Work instruction:
Please restate, word for word, each line from the one containing "39 of file xml\+Writer.\+py." through the end of the entries below.

Input data:

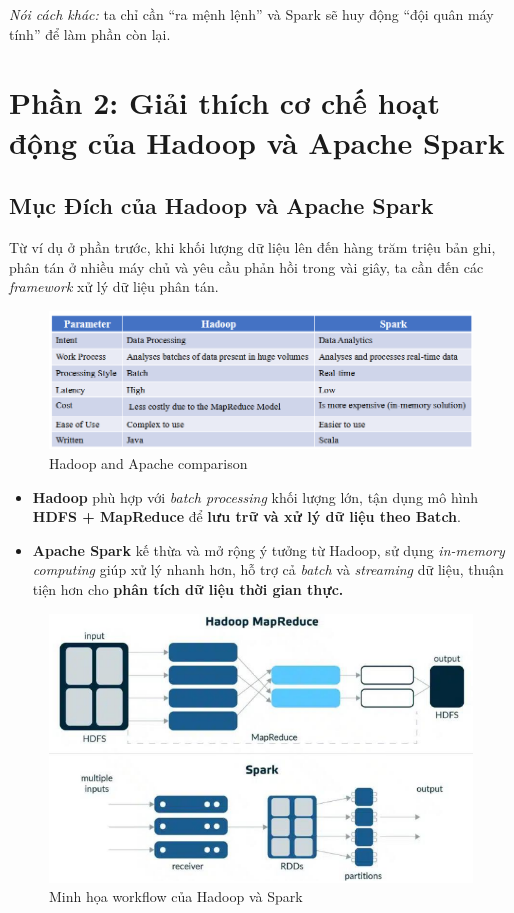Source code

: \documentclass[11pt]{article}
\begin{document}
\noindent\textit{Nói cách khác:} ta chỉ cần ``ra mệnh lệnh'' và Spark sẽ huy động ``đội quân máy tính'' để làm phần còn lại.


\section{Phần 2: Giải thích cơ chế hoạt động của Hadoop và Apache Spark}

\subsection{Mục Đích của Hadoop và Apache Spark}
Từ ví dụ ở phần trước, khi khối lượng dữ liệu lên đến hàng trăm triệu bản ghi, phân tán ở nhiều máy chủ và yêu cầu phản hồi trong vài giây, ta cần đến các \textit{framework} xử lý dữ liệu phân tán.
\begin{figure}[H]
    \centering
    \includegraphics[width=0.7\linewidth]{HadoopPysparkComparison.png}
    \caption{Hadoop and Apache comparison}
\end{figure}
\begin{itemize}
    \item \textbf{Hadoop} phù hợp với \textit{batch processing} khối lượng lớn, tận dụng mô hình \textbf{HDFS + MapReduce} để \textbf{lưu trữ và xử lý dữ liệu theo Batch}.
    \item \textbf{Apache Spark} kế thừa và mở rộng ý tưởng từ Hadoop, sử dụng \textit{in-memory computing} giúp xử lý nhanh hơn, hỗ trợ cả \textit{batch} và \textit{streaming} dữ liệu, thuận tiện hơn cho \textbf{phân tích dữ liệu thời gian thực.}
\end{itemize}

\begin{figure}[H]
    \centering
    \includegraphics[width=0.7\linewidth]{hd_vs_sp.png}
    \caption{Minh họa workflow của Hadoop và Spark}
\end{figure}
\end{document}
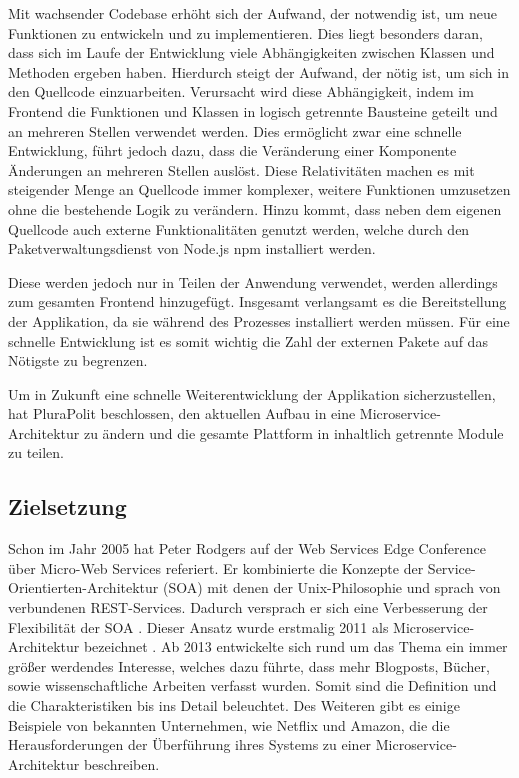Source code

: Mit wachsender Codebase erhöht sich der Aufwand, der notwendig ist, um neue Funktionen zu entwickeln und zu implementieren. Dies liegt besonders daran, dass sich im Laufe der Entwicklung viele Abhängigkeiten zwischen Klassen und Methoden ergeben haben. Hierdurch steigt der Aufwand, der nötig ist, um sich in den Quellcode einzuarbeiten. Verursacht wird diese Abhängigkeit, indem im Frontend die Funktionen und Klassen in logisch getrennte Bausteine geteilt und an mehreren Stellen verwendet werden. Dies ermöglicht zwar eine schnelle Entwicklung, führt jedoch dazu, dass die Veränderung einer Komponente Änderungen an mehreren Stellen auslöst. Diese Relativitäten machen es mit steigender Menge an Quellcode immer komplexer, weitere Funktionen umzusetzen ohne die bestehende Logik zu verändern. Hinzu kommt, dass neben dem eigenen Quellcode auch externe Funktionalitäten genutzt werden, welche durch den Paketverwaltungsdienst von Node.js \parencite{nodejs} npm installiert werden.

Diese werden jedoch nur in Teilen der Anwendung verwendet, werden allerdings zum gesamten Frontend hinzugefügt. Insgesamt verlangsamt es die Bereitstellung der Applikation, da sie während des Prozesses installiert werden müssen. Für eine schnelle Entwicklung ist es somit wichtig die Zahl der externen Pakete auf das Nötigste zu begrenzen.

Um in Zukunft eine schnelle Weiterentwicklung der Applikation sicherzustellen, hat PluraPolit beschlossen, den aktuellen Aufbau in eine Microservice-Architektur zu ändern und die gesamte Plattform in inhaltlich getrennte Module zu teilen.

\subsection{Zielsetzung}
\label{sec:zielsetzung}

Schon im Jahr 2005 hat Peter Rodgers auf der Web Services Edge Conference über Micro-Web Services referiert. Er kombinierte die Konzepte der Service-Orientierten-Architektur (SOA) mit denen der Unix-Philosophie und sprach von verbundenen REST-Services. Dadurch versprach er sich eine Verbesserung der Flexibilität der SOA \parencite[vgl.][]{rodgers_peter}. Dieser Ansatz wurde erstmalig 2011 als Microservice-Architektur bezeichnet \parencite[vgl.][]{dragoni_microservices_2017}. Ab 2013 entwickelte sich rund um das Thema ein immer größer werdendes Interesse, welches dazu führte, dass mehr Blogposts, Bücher, sowie wissenschaftliche Arbeiten verfasst wurden. Somit sind die Definition und die Charakteristiken bis ins Detail beleuchtet. Des Weiteren gibt es einige Beispiele von bekannten Unternehmen, wie Netflix und Amazon, die die Herausforderungen der Überführung ihres Systems zu einer Microservice-Architektur beschreiben.


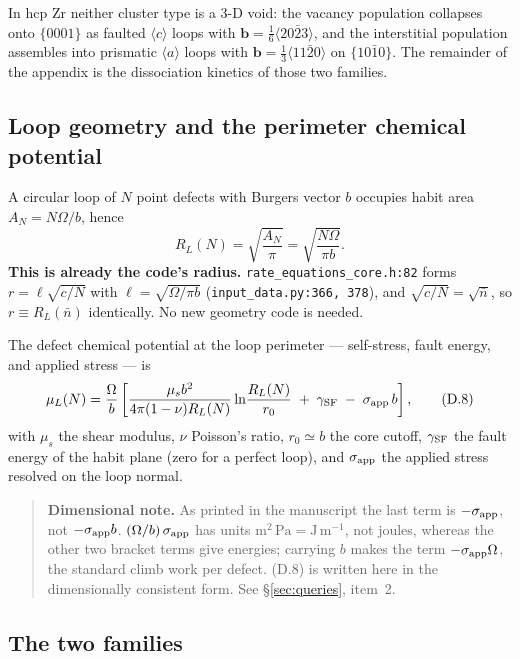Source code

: \documentclass[11pt]{article}
\newcommand{\aloop}{\ensuremath{\langle a\rangle}}
\newcommand{\cloop}{\ensuremath{\langle c\rangle}}
\newcommand{\fbk}{\discretionary{}{}{}}   %
\newcommand{\file}[1]{\texttt{\small #1}}
\newcommand{\GSF}{\gamma_{\rm SF}}
\begin{document}
In hcp Zr neither cluster type is a 3-D void: the vacancy population collapses
onto $\{0001\}$ as faulted \cloop{} loops with
$\mathbf b=\tfrac16\langle20\bar23\rangle$, and the interstitial population
assembles into prismatic \aloop{} loops with
$\mathbf b=\tfrac13\langle11\bar20\rangle$ on $\{10\bar10\}$.  The remainder
of the appendix is the dissociation kinetics of those two families.

\subsection{Loop geometry and the perimeter chemical potential}

A circular loop of $N$ point defects with Burgers vector $b$ occupies habit
area $A_N=N\Omega/b$, hence
\begin{equation*}
R_L(N)=\sqrt{\frac{A_N}{\pi}}=\sqrt{\frac{N\Omega}{\pi b}} .
\tag{D.7}
\end{equation*}
\textbf{This is already the code's radius.}
\file{rate\_\fbk equations\_\fbk core.\fbk h:82} forms $r=\ell\sqrt{c/N}$ with
$\ell=\sqrt{\Omega/\pi b}$ (\file{input\_\fbk data.\fbk py:366, 378}), and
$\sqrt{c/N}=\sqrt{\bar n}$, so $r\equiv R_L(\bar n)$ identically.  No new
geometry code is needed.

The defect chemical potential at the loop perimeter --- self-stress, fault
energy, and applied stress --- is
\begin{equation*}
\mu_L(N)=\frac{\Omega}{b}\left[
  \frac{\mu_s b^{2}}{4\pi(1-\nu)R_L(N)}\ln\!\frac{R_L(N)}{r_0}
  \;+\;\GSF\;-\;\sigma_{\rm app}\,b\right],
\tag{D.8}
\end{equation*}
with $\mu_s$ the shear modulus, $\nu$ Poisson's ratio, $r_0\simeq b$ the core
cutoff, $\GSF$ the fault energy of the habit plane (zero for a perfect loop),
and $\sigma_{\rm app}$ the applied stress resolved on the loop normal.

\begin{quote}\small\color{red!55!black}
\textbf{Dimensional note.}  As printed in the manuscript the last term is
$-\sigma_{\rm app}$, not $-\sigma_{\rm app}b$.  $(\Omega/b)\,\sigma_{\rm app}$
has units $\mathrm{m^{2}\,Pa}=\mathrm{J\,m^{-1}}$, not joules, whereas the
other two bracket terms give energies; carrying $b$ makes the term
$-\sigma_{\rm app}\Omega$, the standard climb work per defect.  (D.8) is
written here in the dimensionally consistent form.  See
\S\ref{sec:queries}, item~2.
\end{quote}

\subsection{The two families}
\end{document}
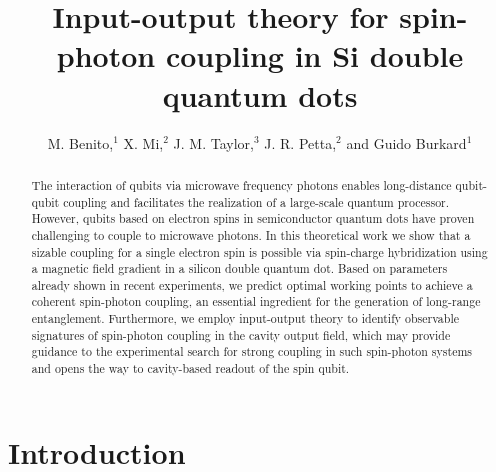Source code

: \documentclass[twocolumn,english,aps,prl,preprint,reprint,showpacs,longbibliography,showkeys]{revtex4-1}
\begin{document}
\title{Input-output theory for spin-photon  coupling in Si double quantum dots}

\author{M. Benito,$^{1}$ X. Mi,$^{2}$ J. M. Taylor,$^{3}$ J. R. Petta,$^{2}$  and Guido Burkard$^{1}$}


\address{$^{1}$Department of Physics, University of Konstanz, D-78457 Konstanz, Germany}

\address{$^{2}$Department of Physics, Princeton University, Princeton, New Jersey 08544, USA}

\address{$^{3}$Joint Quantum Institute/NIST, 
College Park, Maryland 20742, USA}


\begin{abstract}
The interaction of qubits via microwave frequency photons 
 enables long-distance qubit-qubit coupling
 and facilitates the realization of a large-scale quantum processor.
However, qubits based on electron spins in semiconductor quantum dots
 have proven challenging to couple to microwave photons.
In this theoretical work we show that a sizable coupling for a single electron spin is possible via spin-charge hybridization using a magnetic field gradient  in a silicon double quantum dot.
Based on parameters already shown in recent experiments, we predict optimal working points to achieve a coherent spin-photon coupling, an essential ingredient for the generation of long-range entanglement.
Furthermore, we employ input-output theory to identify  observable signatures of spin-photon coupling in the 
cavity output field, which may provide guidance to the experimental search for strong coupling in such spin-photon systems and 
 opens the way to cavity-based readout of the spin qubit.
\end{abstract}




\maketitle
\section{Introduction}
\end{document}
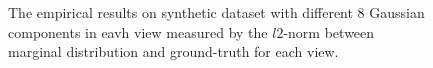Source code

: \documentclass[11pt]{article}
\begin{document}
\begin{figure}
\caption{The empirical results on synthetic dataset with different 8 Gaussian components in eavh view measured by the $l2$-norm between marginal distribution and ground-truth for each view.}
\end{figure}
\end{document}
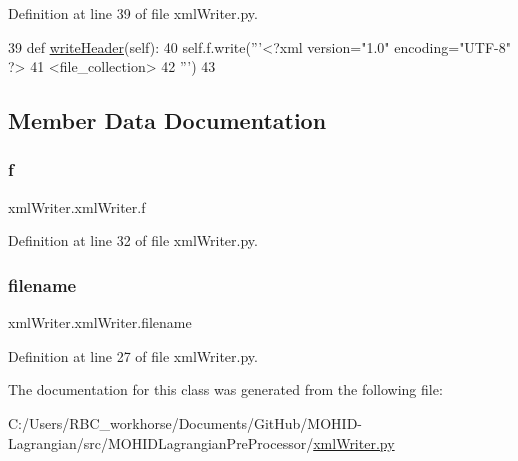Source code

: Definition at line 39 of file xml\+Writer.\+py.


\begin{DoxyCode}
39     \textcolor{keyword}{def }\mbox{\hyperlink{classxml_writer_1_1xml_writer_aa05ece2d045f4be023b005b42e892736}{writeHeader}}(self):
40         self.f.write(\textcolor{stringliteral}{'''<?xml version="1.0" encoding="UTF-8" ?>}
41 \textcolor{stringliteral}{<file\_collection>}
42 \textcolor{stringliteral}{'''})
43 
\end{DoxyCode}


\subsection{Member Data Documentation}
\mbox{\label{classxml_writer_1_1xml_writer_a1ecd576801e94caa6dcc033ceb534111}} 
\subsubsection{\texorpdfstring{f}{f}}
{\footnotesize\ttfamily xml\+Writer.\+xml\+Writer.\+f}



Definition at line 32 of file xml\+Writer.\+py.

\mbox{\label{classxml_writer_1_1xml_writer_a4842af70f50831bd8981fc2be0a9fe01}} 
\subsubsection{\texorpdfstring{filename}{filename}}
{\footnotesize\ttfamily xml\+Writer.\+xml\+Writer.\+filename}



Definition at line 27 of file xml\+Writer.\+py.



The documentation for this class was generated from the following file\+:\begin{DoxyCompactItemize}
\item 
C\+:/\+Users/\+R\+B\+C\+\_\+workhorse/\+Documents/\+Git\+Hub/\+M\+O\+H\+I\+D-\/\+Lagrangian/src/\+M\+O\+H\+I\+D\+Lagrangian\+Pre\+Processor/\mbox{\hyperlink{xml_writer_8py}{xml\+Writer.\+py}}\end{DoxyCompactItemize}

Exercise solution:
: Definition at line 39 of file xml\+Writer.\+py.


\begin{DoxyCode}
39     \textcolor{keyword}{def }\mbox{\hyperlink{classxml_writer_1_1xml_writer_aa05ece2d045f4be023b005b42e892736}{writeHeader}}(self):
40         self.f.write(\textcolor{stringliteral}{'''<?xml version="1.0" encoding="UTF-8" ?>}
41 \textcolor{stringliteral}{<file\_collection>}
42 \textcolor{stringliteral}{'''})
43 
\end{DoxyCode}


\subsection{Member Data Documentation}
\mbox{\label{classxml_writer_1_1xml_writer_a1ecd576801e94caa6dcc033ceb534111}} 
\subsubsection{\texorpdfstring{f}{f}}
{\footnotesize\ttfamily xml\+Writer.\+xml\+Writer.\+f}



Definition at line 32 of file xml\+Writer.\+py.

\mbox{\label{classxml_writer_1_1xml_writer_a4842af70f50831bd8981fc2be0a9fe01}} 
\subsubsection{\texorpdfstring{filename}{filename}}
{\footnotesize\ttfamily xml\+Writer.\+xml\+Writer.\+filename}



Definition at line 27 of file xml\+Writer.\+py.



The documentation for this class was generated from the following file\+:\begin{DoxyCompactItemize}
\item 
C\+:/\+Users/\+R\+B\+C\+\_\+workhorse/\+Documents/\+Git\+Hub/\+M\+O\+H\+I\+D-\/\+Lagrangian/src/\+M\+O\+H\+I\+D\+Lagrangian\+Pre\+Processor/\mbox{\hyperlink{xml_writer_8py}{xml\+Writer.\+py}}\end{DoxyCompactItemize}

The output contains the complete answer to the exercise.